Arrivati ??a Cafarnao, Gesù li interroga su cosa discutessero lungo la strada. Il loro silenzio imbarazzato svela che erano concentrati su chi fosse il più grande tra loro, un atteggiamento diametralmente opposto a quanto appena insegnato da Gesù. La risposta di Gesù è una lezione di umiltà e di servizio: “Se uno vuole essere il primo, sia l’ultimo di tutti e il servitore di tutti”. Gesù sovverte i criteri umani di grandezza: non è il potere, il successo o il prestigio a fare grande una persona, ma la capacità di mettersi al servizio degli altri.
Per concretizzare il suo insegnamento, Gesù pone un bambino in mezzo a loro e lo abbraccia. Nella società del tempo, i bambini erano considerati insignificanti, senza potere né diritti. Gesù, invece, li pone al centro dell’attenzione, indicando che il modo di accogliere i piccoli, i deboli e gli emarginati è il vero metro della grandezza nel Regno di Dio. Accogliere un bambino nel nome di Gesù significa accogliere Lui stesso e, in Lui, Dio Padre. Questo gesto ci invita a riconoscere la presenza di Dio in ciò che è umile, fragile e apparentemente insignificante.
Il Vangelo di questa domenica ci invita a rivedere il nostro modo di vivere la fede e la relazione con gli altri. Siamo chiamati a rinunciare alla ricerca del prestigio personale per abbracciare lo stile di vita di Gesù, fatto di servizio, dono di sé e attenzione agli ultimi.
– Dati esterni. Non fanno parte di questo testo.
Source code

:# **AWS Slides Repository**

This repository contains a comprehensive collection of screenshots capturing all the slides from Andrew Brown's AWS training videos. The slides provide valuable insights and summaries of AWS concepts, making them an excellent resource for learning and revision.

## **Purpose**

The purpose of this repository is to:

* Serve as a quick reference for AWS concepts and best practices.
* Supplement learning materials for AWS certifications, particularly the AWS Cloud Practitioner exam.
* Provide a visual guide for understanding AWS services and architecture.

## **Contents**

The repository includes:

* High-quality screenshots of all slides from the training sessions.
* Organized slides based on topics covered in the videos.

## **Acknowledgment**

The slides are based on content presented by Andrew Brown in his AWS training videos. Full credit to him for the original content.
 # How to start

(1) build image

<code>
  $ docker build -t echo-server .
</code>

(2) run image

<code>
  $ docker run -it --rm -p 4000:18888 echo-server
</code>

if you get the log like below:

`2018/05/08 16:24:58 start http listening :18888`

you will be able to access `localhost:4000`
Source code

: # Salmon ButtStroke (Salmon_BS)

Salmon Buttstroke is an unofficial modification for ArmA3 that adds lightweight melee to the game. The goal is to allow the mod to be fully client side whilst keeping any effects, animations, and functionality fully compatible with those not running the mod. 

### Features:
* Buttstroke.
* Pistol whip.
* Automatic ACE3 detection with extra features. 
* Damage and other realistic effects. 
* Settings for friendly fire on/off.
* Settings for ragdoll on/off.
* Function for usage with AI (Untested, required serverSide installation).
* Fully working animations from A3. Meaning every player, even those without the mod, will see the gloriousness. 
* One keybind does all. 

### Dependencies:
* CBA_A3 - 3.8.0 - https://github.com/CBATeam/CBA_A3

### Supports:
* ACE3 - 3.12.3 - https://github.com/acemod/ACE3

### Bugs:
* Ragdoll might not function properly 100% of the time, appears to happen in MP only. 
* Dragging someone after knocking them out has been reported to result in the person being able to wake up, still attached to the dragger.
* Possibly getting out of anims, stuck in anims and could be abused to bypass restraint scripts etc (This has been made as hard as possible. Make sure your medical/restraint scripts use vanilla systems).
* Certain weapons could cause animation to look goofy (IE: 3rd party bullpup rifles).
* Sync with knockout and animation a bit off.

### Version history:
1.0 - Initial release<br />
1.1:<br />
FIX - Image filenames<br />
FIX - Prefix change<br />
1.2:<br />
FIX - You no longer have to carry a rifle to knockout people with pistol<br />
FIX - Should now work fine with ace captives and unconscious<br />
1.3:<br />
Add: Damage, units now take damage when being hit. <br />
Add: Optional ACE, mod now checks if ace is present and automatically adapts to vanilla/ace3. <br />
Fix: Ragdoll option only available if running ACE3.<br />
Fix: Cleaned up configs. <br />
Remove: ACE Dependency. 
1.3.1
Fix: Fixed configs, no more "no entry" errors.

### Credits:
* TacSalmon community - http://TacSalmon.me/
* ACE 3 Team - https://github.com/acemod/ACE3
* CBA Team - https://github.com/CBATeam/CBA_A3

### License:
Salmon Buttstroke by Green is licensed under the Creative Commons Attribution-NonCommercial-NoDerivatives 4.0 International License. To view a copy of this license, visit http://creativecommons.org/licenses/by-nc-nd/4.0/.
Essere “grandi” nel Regno di Dio significa riconoscere che in ogni persona, anche la più piccola e dimenticata, la presenza di Dio tra noi.
Per la riflessione personale:
In che modo cerco di essere “il primo” nella mia vita quotidiana e come posso invece vivere il servizio e l’umiltà verso gli altri.
Quali sono le situazioni in cui, per paura o incomprensione, preferisco rimanere in silenzio piuttosto che cercare la verità.
Come posso accogliere concretamente chi è piccolo, debole o emarginato nella mia vita, vedendo in lui il volto di Dio?